The breadth of the Mesopotamian Valley affected also the building materials and the character of the art. Stone was much more difficult to obtain than in Egypt. Clay only was abundant. All buildings were consequently of brick. These structures were far less enduring than those in Egypt; their upper parts have disintegrated and buried the lower portions. Babylonian ruins are accordingly all under ground. The abundant clay was also used by the Babylonians as writing material. When baked, it proved far more enduring than the Egyptian papyrus. Thus, notwithstanding the general similarities which the Mesopotamian Valley presents to Egypt, its differences profoundly affected Babylonian history and Babylonian art.

2. The Preservation of Antiquities. Babylonian cities were usually built on terraces of brick. The walls of the cities and their buildings were constructed of the same material. Refuse from the houses in these towns was always thrown out into the streets, so that, as the centuries passed, the streets were gradually elevated. The walls of the brick houses gradually became unstable in the lapse of time, and as the houses were repaired they were brought up to the level of the street. Consequently even in peaceful times the mounds on which the cities were built gradually grew higher. Most of these cities were at various times destroyed in warfare. Sometimes all the houses would be partially demolished and the site would be for a time practically uninhabited. When at length the place was repeopled, the top of the mound would be smoothed off and taken as the base of a new city. In this way through the many centuries of Babylonian history the sites of her

cities have become great mounds. When these cities finally fell into ruin, the clay of the upper part of the walls gradually disintegrated in the weather and formed a coating of earth over the whole, which preserved the foundations of the walls both of cities. and houses, as well as the inscribed clay, stone tablets, and the works of art buried underneath.

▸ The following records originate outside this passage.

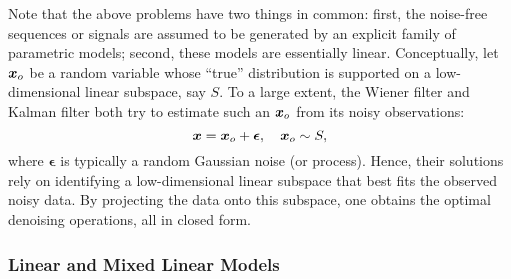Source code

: \documentclass[../../book-main.tex]{subfiles}
\begin{document}
Note that the above problems have two things in common: first, the noise-free sequences or signals are assumed to be generated by an explicit family of parametric models; second, these models are essentially linear. Conceptually, let $\bm{x}_o$ be a random variable whose ``true'' distribution is supported on a low-dimensional linear subspace, say $S$. To a large extent, the Wiener filter and Kalman filter both try to estimate such an $\bm{x}_o$ from its noisy observations:
\begin{equation}
    \bm{x} = \bm{x}_o + \boldsymbol{\epsilon}, \quad \bm{x}_o \sim S,
\end{equation}
where $\boldsymbol{\epsilon}$ is typically a random Gaussian noise (or process). Hence, their solutions rely on identifying a low-dimensional linear subspace that best fits the observed noisy data. By projecting the data onto this subspace, one obtains the optimal denoising operations, all in closed form.


\subsubsection{Linear and Mixed Linear Models}
\label{sec:PCA-ICA}
\end{document}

Connected with each Babylonian and Assyrian temple was a kind of staged tower, shaped in a general way like the stepped pyramid of Zoser at Sakkarah in Egypt. The Babylonians called these towers Ziggurats. As the bricks of these towers decayed, they formed in connection with the city mound a kind of hillock or peak, which varied in accordance with the height of the tower. The ruin of the Ziggurat at Birs Nimrûd, the ancient Borsippa, is one of the most imposing to be seen in ancient Babylonia; it was long thought to be the original of the Tower of Babel (Gen. 11:9). It thus came about that no ancient temple of Babylonia, like some of those in Egypt, has remained above ground. Explorers have had to dig to discover antiquities; (see Fig. 22).

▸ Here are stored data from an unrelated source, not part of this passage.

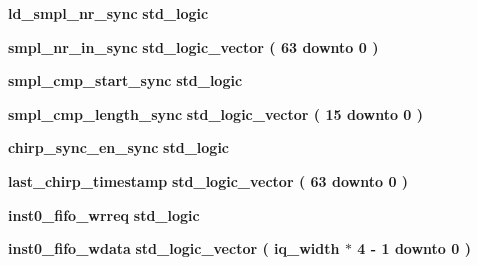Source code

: \begin{DoxyCompactItemize}
\item 
{\bf ld\+\_\+smpl\+\_\+nr\+\_\+sync} {\bfseries \textcolor{comment}{std\+\_\+logic}\textcolor{vhdlchar}{ }} 
\item 
{\bf smpl\+\_\+nr\+\_\+in\+\_\+sync} {\bfseries \textcolor{comment}{std\+\_\+logic\+\_\+vector}\textcolor{vhdlchar}{ }\textcolor{vhdlchar}{(}\textcolor{vhdlchar}{ }\textcolor{vhdlchar}{ } \textcolor{vhdldigit}{63} \textcolor{vhdlchar}{ }\textcolor{keywordflow}{downto}\textcolor{vhdlchar}{ }\textcolor{vhdlchar}{ } \textcolor{vhdldigit}{0} \textcolor{vhdlchar}{ }\textcolor{vhdlchar}{)}\textcolor{vhdlchar}{ }} 
\item 
{\bf smpl\+\_\+cmp\+\_\+start\+\_\+sync} {\bfseries \textcolor{comment}{std\+\_\+logic}\textcolor{vhdlchar}{ }} 
\item 
{\bf smpl\+\_\+cmp\+\_\+length\+\_\+sync} {\bfseries \textcolor{comment}{std\+\_\+logic\+\_\+vector}\textcolor{vhdlchar}{ }\textcolor{vhdlchar}{(}\textcolor{vhdlchar}{ }\textcolor{vhdlchar}{ } \textcolor{vhdldigit}{15} \textcolor{vhdlchar}{ }\textcolor{keywordflow}{downto}\textcolor{vhdlchar}{ }\textcolor{vhdlchar}{ } \textcolor{vhdldigit}{0} \textcolor{vhdlchar}{ }\textcolor{vhdlchar}{)}\textcolor{vhdlchar}{ }} 
\item 
{\bf chirp\+\_\+sync\+\_\+en\+\_\+sync} {\bfseries \textcolor{comment}{std\+\_\+logic}\textcolor{vhdlchar}{ }} 
\item 
{\bf last\+\_\+chirp\+\_\+timestamp} {\bfseries \textcolor{comment}{std\+\_\+logic\+\_\+vector}\textcolor{vhdlchar}{ }\textcolor{vhdlchar}{(}\textcolor{vhdlchar}{ }\textcolor{vhdlchar}{ } \textcolor{vhdldigit}{63} \textcolor{vhdlchar}{ }\textcolor{keywordflow}{downto}\textcolor{vhdlchar}{ }\textcolor{vhdlchar}{ } \textcolor{vhdldigit}{0} \textcolor{vhdlchar}{ }\textcolor{vhdlchar}{)}\textcolor{vhdlchar}{ }} 
\item 
{\bf inst0\+\_\+fifo\+\_\+wrreq} {\bfseries \textcolor{comment}{std\+\_\+logic}\textcolor{vhdlchar}{ }} 
\item 
{\bf inst0\+\_\+fifo\+\_\+wdata} {\bfseries \textcolor{comment}{std\+\_\+logic\+\_\+vector}\textcolor{vhdlchar}{ }\textcolor{vhdlchar}{(}\textcolor{vhdlchar}{ }\textcolor{vhdlchar}{ }\textcolor{vhdlchar}{ }\textcolor{vhdlchar}{ }{\bfseries {\bf iq\+\_\+width}} \textcolor{vhdlchar}{$\ast$}\textcolor{vhdlchar}{ } \textcolor{vhdldigit}{4} \textcolor{vhdlchar}{-\/}\textcolor{vhdlchar}{ } \textcolor{vhdldigit}{1} \textcolor{vhdlchar}{ }\textcolor{keywordflow}{downto}\textcolor{vhdlchar}{ }\textcolor{vhdlchar}{ } \textcolor{vhdldigit}{0} \textcolor{vhdlchar}{ }\textcolor{vhdlchar}{)}\textcolor{vhdlchar}{ }} 

\end{DoxyCompactItemize}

3. The Discovery of Antiquities: By Benjamin of Tudela.The first man from western Europe who traveled through Babylonia and Assyria and noted their ruins was a Jew, Benjamin of Tudela, in the kingdom of Navarre. Leaving home about 1160 A. D., he traveled through Palestine, crossed the desert by way of Tadmor, visited Mosul opposite ancient Nineveh, and went southward to the site of Babylon. He also saw the ruin of Birs Nimrûd, and believed it to be the Tower of Babel. Between the sixteenth and eighteenth centuries many other travelers visited the Mesopotamian Valley and described what they saw. Some of these, toward the close of the eighteenth century, described curious inscriptions which they had seen there on bricks. This information led the British East India Company in 1797 to instruct its resident at Bussorah, in southern Babylonia, to try to secure some of these inscriptions. This he did, and early in 1801 the first case of inscribed bricks arrived at the East India House in London, where they are still preserved.

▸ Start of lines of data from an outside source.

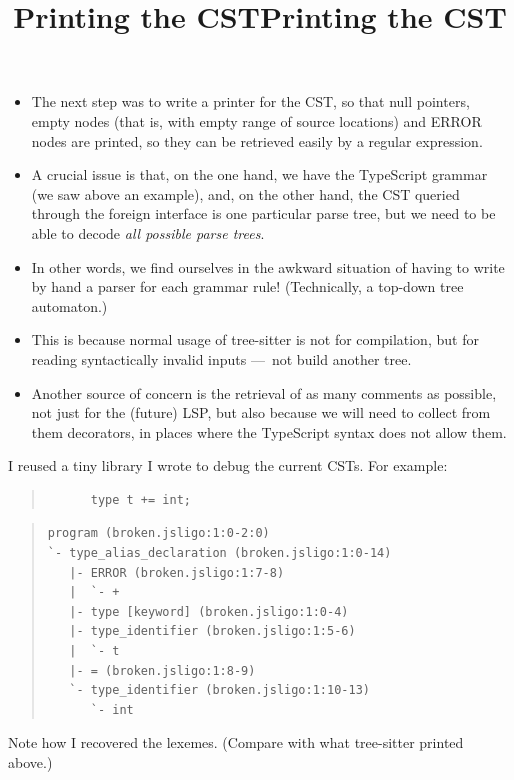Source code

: \documentclass[wide]{slides}
\newcommand{\TypeScript}[0]{\textsf{TypeScript}}
\newcommand{\TreeSitter}[0]{\textsf{tree-sitter}}
\begin{document}
\begin{slide}
  \title{Printing the CST}

  \begin{itemize}

    \item The next step was to write a printer for the CST, so that
      null pointers, empty nodes (that is, with empty range of source
      locations) and ERROR nodes are printed, so they can be retrieved
      easily by a regular expression.

    \item A crucial issue is that, on the one hand, we have the
      \TypeScript{} grammar (we saw above an example), and, on the
      other hand, the CST queried through the foreign interface is one
      particular parse tree, but we need to be able to decode
      \emph{all possible parse trees}.

    \item In other words, we find ourselves in the awkward situation
      of having to write by hand a parser for each grammar rule!
      (Technically, a top\hyp{}down tree automaton.)

    \item This is because normal usage of \TreeSitter{} is not for
      compilation, but for reading syntactically invalid inputs
      ---~not build another tree.

    \item Another source of concern is the retrieval of as many
      comments as possible, not just for the (future) LSP, but also
      because we will need to collect from them decorators, in places
      where the \TypeScript{} syntax does not allow them.

  \end{itemize}

\end{slide}

\begin{slide}
  \title{Printing the CST}

  I reused a tiny library I wrote to debug the current CSTs. For example:
  \begin{quote}
    \begin{lstlisting}
      type t += int;
    \end{lstlisting}
  \end{quote}

  \begin{quote}
  \begin{verbatim}
program (broken.jsligo:1:0-2:0)
`- type_alias_declaration (broken.jsligo:1:0-14)
   |- ERROR (broken.jsligo:1:7-8)
   |  `- +
   |- type [keyword] (broken.jsligo:1:0-4)
   |- type_identifier (broken.jsligo:1:5-6)
   |  `- t
   |- = (broken.jsligo:1:8-9)
   `- type_identifier (broken.jsligo:1:10-13)
      `- int
  \end{verbatim}
  \end{quote}

  Note how I recovered the lexemes. (Compare with what \TreeSitter{}
  printed above.)

\end{slide}
\end{document}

By Rich.-Early in the nineteenth century Claude James Rich became resident of the East India Company at Bagdad. In his travels through the region he visited the mounds of Hillah (Babylon), Kouyunjik (Nineveh), and others, where he made some slight excavations, and found many inscriptions. The smaller ones he

added to his collection, but many of them were of too monumental a character to be removed. Through these efforts a wide-spread interest was aroused.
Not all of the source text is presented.